Siamo nei Paesi Bassi nell’inverno del 1944 sotto l’occupazione tedesca. Sono già sbarcati gli americani in Normandia e i caccia inglesi contrastano senza sosta la ritirata dei nemici. Michiel, il protagonista, è un ragazzo di sedici anni, figlio del sindaco del piccolo paese di De Vlank al confine con la regione del Veluwe vicino a Zwolle percorsa dal fiume Ijssel. Lo scenario è importante perché sul fiume ci sono due ponti che l’esercito alleato cerca di distruggere. “Gli occupanti tedeschi, che sapevano bene di stare perdendo, infierivano come mai prima.” Tutto ciò che era commestibile, dagli animali alla farina ai legumi, veniva portato via, in Germania, per cui era scoppiata nelle città più grandi una terribile carestia e di conseguenza dilagava il mercato nero; giravano ovunque spie e avventurieri; ma a contrastare il nemico si erano formati anche gruppi di resistenza altrettanto determinati dei loro avversari. In questa situazione estrema Michiel si trova ad affrontare scelte difficili; da una parte vorrebbe entrare nella Resistenza, dall’altra teme per la sua incolumità e quella dei suoi cari. Sono avvenuti episodi terribili, uccisioni, deportazioni, torture per chi agiva contro i tedeschi.
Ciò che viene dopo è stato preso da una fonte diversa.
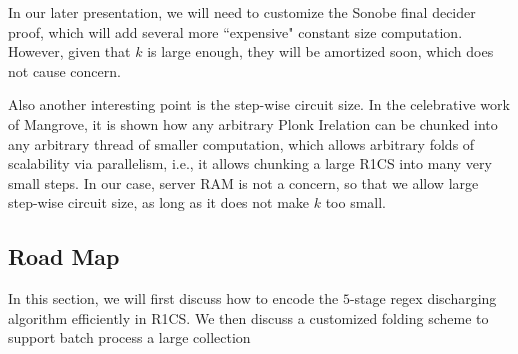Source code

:In our later presentation, we will need to customize the Sonobe final decider
proof, which will add several more ``expensive" constant size computation. 
However, given that $k$ is large enough, they will be amortized soon, which
does not cause concern. 

Also another interesting point is the step-wise circuit size.
In the celebrative work of Mangrove, it is shown how any arbitrary Plonk
Irelation can be chunked into any arbitrary thread of smaller computation,
which allows arbitrary folds of scalability via parallelism, i.e.,
it allows chunking a large R1CS into many very small steps.
In our case, server RAM is not a concern, so that we allow large
step-wise circuit size, as long as it does not make $k$ too small.

\subsection{Road Map}
In this section, we will first discuss how to encode the $5$-stage 
regex discharging algorithm efficiently in R1CS. We then discuss a 
customized folding scheme to support batch process a large collection
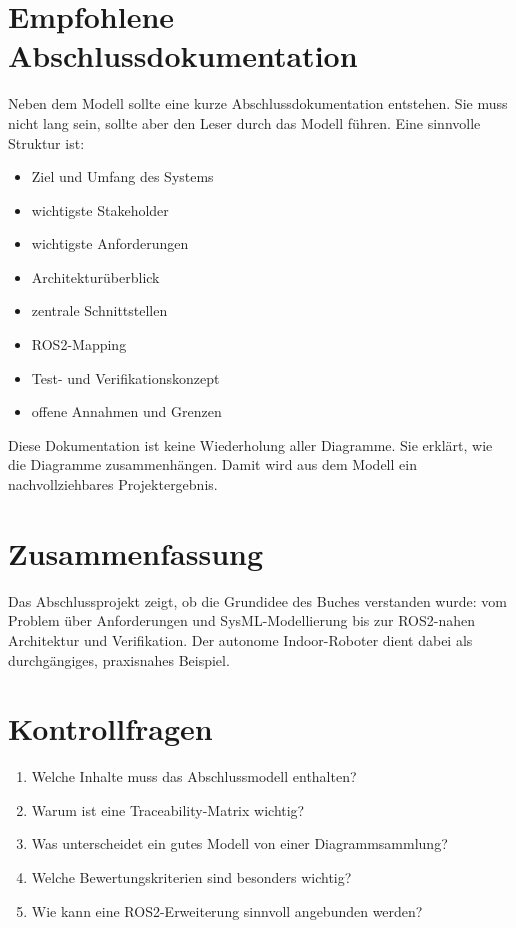 \section{Empfohlene Abschlussdokumentation}
Neben dem Modell sollte eine kurze Abschlussdokumentation entstehen. Sie muss nicht lang sein, sollte aber den Leser durch das Modell führen. Eine sinnvolle Struktur ist:

\begin{itemize}
    \item Ziel und Umfang des Systems
    \item wichtigste Stakeholder
    \item wichtigste Anforderungen
    \item Architekturüberblick
    \item zentrale Schnittstellen
    \item ROS2-Mapping
    \item Test- und Verifikationskonzept
    \item offene Annahmen und Grenzen
\end{itemize}

Diese Dokumentation ist keine Wiederholung aller Diagramme. Sie erklärt, wie die Diagramme zusammenhängen. Damit wird aus dem Modell ein nachvollziehbares Projektergebnis.

\section{Zusammenfassung}
Das Abschlussprojekt zeigt, ob die Grundidee des Buches verstanden wurde: vom Problem über Anforderungen und SysML-Modellierung bis zur ROS2-nahen Architektur und Verifikation. Der autonome Indoor-Roboter dient dabei als durchgängiges, praxisnahes Beispiel.

\section{Kontrollfragen}
\begin{enumerate}
    \item Welche Inhalte muss das Abschlussmodell enthalten?
    \item Warum ist eine Traceability-Matrix wichtig?
    \item Was unterscheidet ein gutes Modell von einer Diagrammsammlung?
    \item Welche Bewertungskriterien sind besonders wichtig?
    \item Wie kann eine ROS2-Erweiterung sinnvoll angebunden werden?
\end{enumerate}

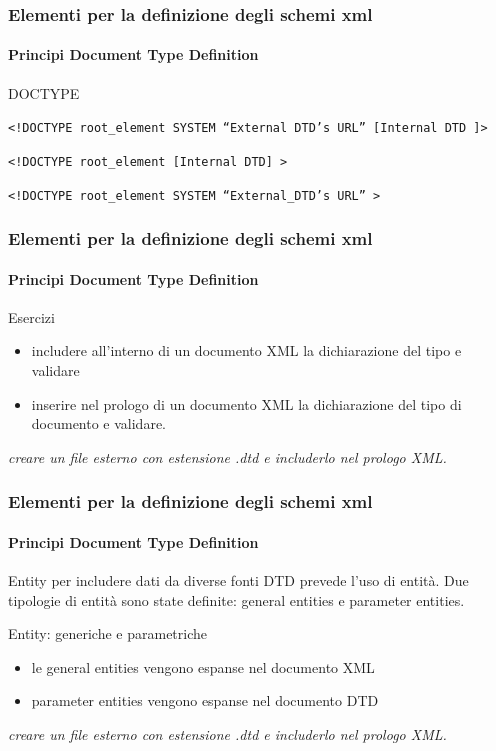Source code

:\begin{frame}
    \frametitle{Elementi per la definizione degli schemi xml}
    \framesubtitle{Principi Document Type Definition}
    \addtocounter{nframe}{1}

    \begin{block}{DOCTYPE}
    \begin{center}\texttt{<!DOCTYPE root_element SYSTEM ``External DTD’s URL'' [Internal DTD ]>}\end{center}
    \begin{center}\texttt{<!DOCTYPE root_element [Internal DTD] >}\end{center}
    \begin{center}\texttt{<!DOCTYPE root_element SYSTEM “External_DTD’s URL” >}\end{center}
        
    \end{block}
    
\end{frame}

\begin{frame}
    \frametitle{Elementi per la definizione degli schemi xml}
    \framesubtitle{Principi Document Type Definition}
    \addtocounter{nframe}{1}

    \begin{block}{Esercizi}
    \begin{itemize}
        \item includere all'interno di un documento XML la dichiarazione del tipo e validare
        \item inserire nel prologo di un documento XML la dichiarazione del tipo di documento e validare.
    \end{itemize}
    \end{block}
    \textit{creare un file esterno con estensione .dtd e includerlo nel prologo XML.}
    
\end{frame}

\begin{frame}
    \frametitle{Elementi per la definizione degli schemi xml}
    \framesubtitle{Principi Document Type Definition}
    \addtocounter{nframe}{1}

    \begin{block}{Entity}
        per includere dati da diverse fonti DTD prevede l'uso di entità. Due tipologie di entità sono state definite: general entities e parameter entities.
    \end{block}

    \begin{block}{Entity: generiche e parametriche}
    \begin{itemize}
        \item le general entities vengono espanse nel documento XML
        \item parameter entities vengono espanse nel documento DTD
    \end{itemize}
    \end{block}
    \textit{creare un file esterno con estensione .dtd e includerlo nel prologo XML.}
    
\end{frame}

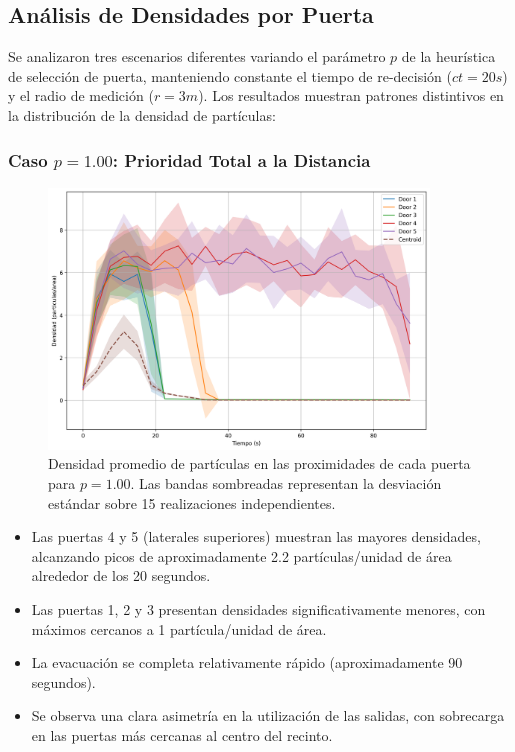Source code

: \documentclass[12pt]{article}
\begin{document}
\subsection{Análisis de Densidades por Puerta}

Se analizaron tres escenarios diferentes variando el parámetro $p$ de la heurística de selección de puerta, manteniendo constante el tiempo de re-decisión ($ct=20s$) y el radio de medición ($r=3m$). Los resultados muestran patrones distintivos en la distribución de la densidad de partículas:

\subsubsection{Caso $p = 1.00$: Prioridad Total a la Distancia}

\begin{figure}[H]
    \centering
    \includegraphics[width=0.9\textwidth]{img/circular_density_t_20_&_p_1.00.png}
    \caption{Densidad promedio de partículas en las proximidades de cada puerta para $p=1.00$. Las bandas sombreadas representan la desviación estándar sobre 15 realizaciones independientes.}
    \label{fig:densidad_p100}
\end{figure}

\begin{itemize}
    \item Las puertas 4 y 5 (laterales superiores) muestran las mayores densidades, alcanzando picos de aproximadamente 2.2 partículas/unidad de área alrededor de los 20 segundos.
    \item Las puertas 1, 2 y 3 presentan densidades significativamente menores, con máximos cercanos a 1 partícula/unidad de área.
    \item La evacuación se completa relativamente rápido (aproximadamente 90 segundos).
    \item Se observa una clara asimetría en la utilización de las salidas, con sobrecarga en las puertas más cercanas al centro del recinto.
\end{itemize}
\end{document}
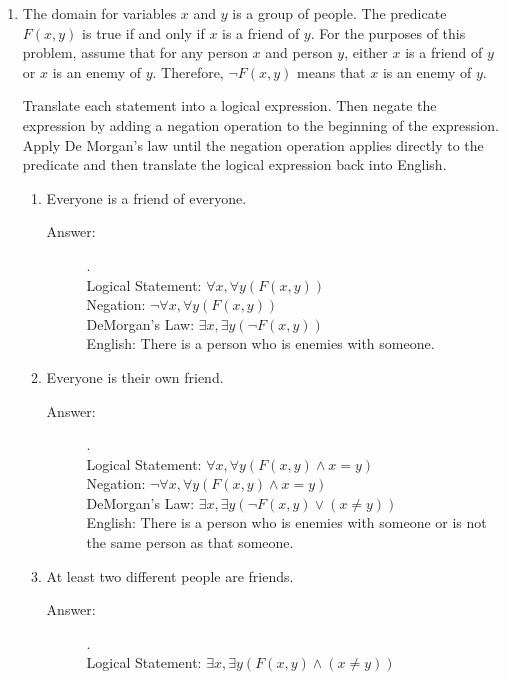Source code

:\documentclass[12pt, oneside]{article}
\begin{document}
\begin{enumerate}
\item The domain for variables $x$ and $y$ is a group of people. The predicate $F(x, y)$ is true if and only if $x$ is a friend of $y$. For the purposes of this problem, assume that for any person $x$ and person $y$, either $x$ is a friend of $y$ or $x$ is an enemy of $y$. Therefore, $\neg F(x, y)$ means that $x$ is an enemy of $y$.

Translate each statement into a logical expression. Then negate the expression by adding a negation operation to the beginning of the expression. Apply De Morgan's law until the negation operation applies directly to the predicate and then translate the logical expression back into English.

\begin{enumerate}
    \item Everyone is a friend of everyone.
    \begin{description}
        \item[Answer:] .\\
        Logical Statement: $\forall x, \forall y(F(x,y))$\\
        Negation: $\lnot \forall x, \forall y(F(x,y))$\\
        DeMorgan's Law: $\exists x, \exists y(\lnot F(x,y))$\\
        English: There is a person who is enemies with someone.
    \end{description}
    \item Everyone is their own friend.
    \begin{description}
        \item[Answer:] .\\
        Logical Statement: $\forall x, \forall y(F(x,y) \land x=y)$\\
        Negation: $\lnot \forall x, \forall y(F(x,y) \land x=y)$\\
        DeMorgan's Law: $\exists x, \exists y(\lnot F(x,y) \lor (x \neq y))$\\
        English: There is a person who is enemies with someone or is not the same person as that someone.
    \end{description}
    \item At least two different people are friends.
    \begin{description}
        \item[Answer:] .\\
        Logical Statement: $\exists x, \exists y (F(x,y) \land (x \neq y))$\\

\end{description}
\end{enumerate}
\end{enumerate}
\end{document}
Lo zio Ben, amico intimo della sua famiglia, che gode della sua fiducia, lo dissuade fermamente da prendere decisioni che potrebbero rivelarsi soltanto pericolose per la sua incolumità e quella dei suoi compaesani. Ammazzare gli ufficiali tedeschi è una cosa “particolarmente irresponsabile”, spiega a Michiel. Soprattutto perché “ciò che si ottiene così è che i crucchi prendono degli ostaggi, cittadini qualsiasi, e li giustiziano senza processo.” In qualche modo, tuttavia, il ragazzo si troverà coinvolto nella Resistenza insieme alla sorella maggiore che lui vorrebbe proteggere ma, che non esita a curare un prigioniero inglese ferito, nascosto in una grotta nel bosco. Inizialmente Michiel è preoccupato e impaurito; sa bene che non deve parlare con nessuno e usare mille strattagemmi per non farsi notare mettendo a rischio la sua vita e quella degli altri. Ricorda con commozione le parole del padre quando parlando della guerra gli diceva che altro non significava se non “fame, lacrime, sacrifici, paura, dolore…” . Malgrado ciò, il ragazzo con il passare dei mesi si rende conto che dalla guerra si può anche imparare qualcosa. Si accorge infatti con inquietante consapevolezza che affrontando imprevisti ed esperienze anche traumatiche, è passato in un attimo da una fase della vita all’altra; non è più l’adolescente di un tempo perché la sua visione della realtà e di se stesso è mutata. Ormai è diventato un uomo consapevole che senza mettersi in gioco lottando con forza e decisione non c’è salvezza, ma solo la fuga e la morte.